This Is the Best Time to Invest In YSL’s Iconic Mombasa Bag
I’m looking for an adult bag to graduate into for fall. No logos. No funny business. No saggy, crumpled silhouette. I don’t want to look like I’ve been dragging an exhausted sack of leather through the city, busted from borough to borough. I need something a bit more…serious. No ’ciaga City Bag for moi (anymore). As a fan of vintage bags, I have another iconic 2000s piece on my mind: Yves Saint Laurent’s Mombasa bag. It’s delicious with quality leather, dangerous with a hefty horn handle, and comes in a classic shape.

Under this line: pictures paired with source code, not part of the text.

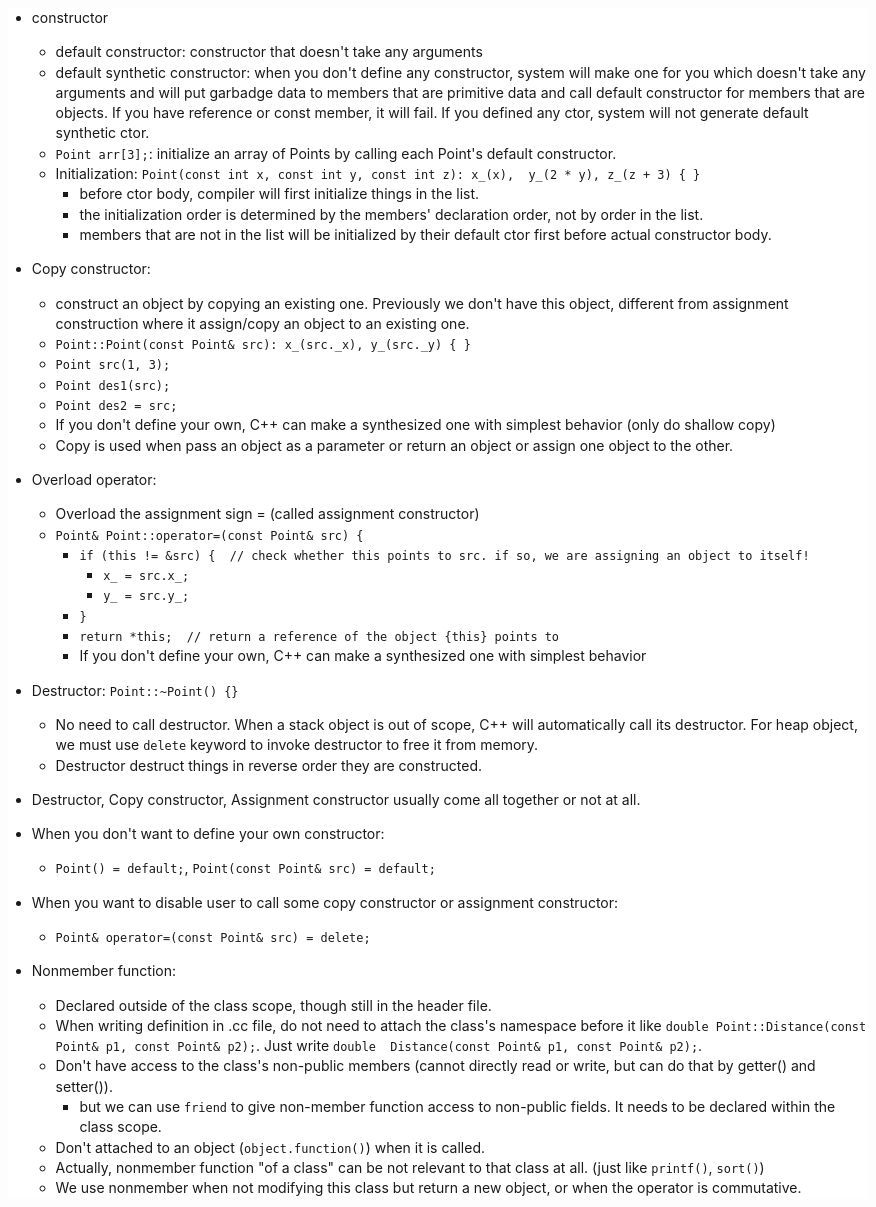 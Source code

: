 - constructor
  - default constructor: constructor that doesn't take any arguments
  - default synthetic constructor: when you don't define any constructor,
  system will make one for you which doesn't take any arguments and will put
  garbadge data to members that are primitive data and call default constructor
  for members that are objects. If you have reference or const member, it will fail.
  If you defined any ctor, system will not generate default synthetic ctor.
  - `Point arr[3];`: initialize an array of Points by calling each Point's
  default constructor.
  - Initialization: `Point(const int x, const int y, const int z): x_(x), 
    y_(2 * y), z_(z + 3) { }`
    - before ctor body, compiler will first initialize things in the list.
    - the initialization order is determined by the
      members' declaration order, not by order in the list.
    - members that are not in the list will be
      initialized by their default ctor first before actual constructor body.
- Copy constructor:
  - construct an object by copying an existing one. Previously we don't have this object,
    different from assignment construction where it assign/copy an object to an existing one.
  - `Point::Point(const Point& src): x_(src._x), y_(src._y) { }`
  - `Point src(1, 3);`
  - `Point des1(src);`
  - `Point des2 = src;`
  - If you don't define your own, C++ can make a synthesized one with simplest
    behavior (only do shallow copy)
  - Copy is used when pass an object as a parameter or return an object or assign
    one object to the other.
- Overload operator:
  - Overload the assignment sign = (called assignment constructor)
  - `Point& Point::operator=(const Point& src) {`
    - `if (this != &src) {  // check whether this points to src. if so, we are
      assigning an object to itself!`
      - `x_ = src.x_;`
      - `y_ = src.y_;`
    - `}`
    - `return *this;  // return a reference of the object {this} points to`
    - If you don't define your own, C++ can make a synthesized one with simplest behavior
- Destructor: `Point::~Point() {}`
  - No need to call destructor. When a stack object is out of scope, C++ will automatically
  call its destructor. For heap object, we must use `delete` keyword to invoke destructor to free it from memory.
  - Destructor destruct things in reverse order they are constructed.
- Destructor, Copy constructor, Assignment constructor usually come all together or not
at all.
- When you don't want to define your own constructor:
  - `Point() = default;`, `Point(const Point& src) = default;`
- When you want to disable user to call some copy constructor or assignment constructor:
  - `Point& operator=(const Point& src) = delete;`

- Nonmember function:
  - Declared outside of the class scope, though still in the header file.
  - When writing definition in .cc file, do not need to attach the class's namespace before
    it like `double Point::Distance(const Point& p1, const Point& p2);`. Just write `double 
    Distance(const Point& p1, const Point& p2);`.
  - Don't have access to the class's non-public members (cannot directly read or write, but
    can do that by getter() and setter()).
    - but we can use `friend` to give non-member function access to non-public fields.
      It needs to be declared within the class scope.
  - Don't attached to an object (`object.function()`) when it is called.
  - Actually, nonmember function "of a class" can be not relevant to that class at all. (just like `printf()`, `sort()`)
  - We use nonmember when not modifying this class but return a new object, or when the operator is commutative.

My newly revived obsession with this bag bizarrely comes at the perfect time. This past week, for Bottega Veneta’s spring 2023 collection, creative director Matthieu Blazy churned out kidney-shaped bags similar to the Mombasa, with a metal handle in the shape of a horn. Now they are Bottega-fied and available in a soft yolk yellow, optic white, and standard black leather.
The pieces looked oh-so-Mombasa that I received several texts about the bag that was everywhere in the early 2000s. There’s a great piece by Cathy Horyn in the New York Times titled “Must You Have the Bags They Say You Must Have?” from June 11, 2002 that muses on about the ubiquity of the bag–and, more so, what makes an accessory hot, and eventually not.
The Mombasa, named after the Kenyan coastal city, was created by Tom Ford, the purveyor of slick naughty sex, during his tenure at Yves Saint Laurent. He sent it out to 50 editors in total in New York City, as well as Gwyneth Paltrow. (Strategic gifting is a key part of the story behind all buzzy bags; Proenza Schouler’s PS1 and the Balenciaga City bag soared to popularity thanks to their respective designers doling the pieces out to friends.) The trick worked for Ford. According to Horyn, the Mombasa hit stores, sold out, manifested a waiting list, and helped YSL sell 90 million dollars of accessories, accounting for 26 percent of total sales.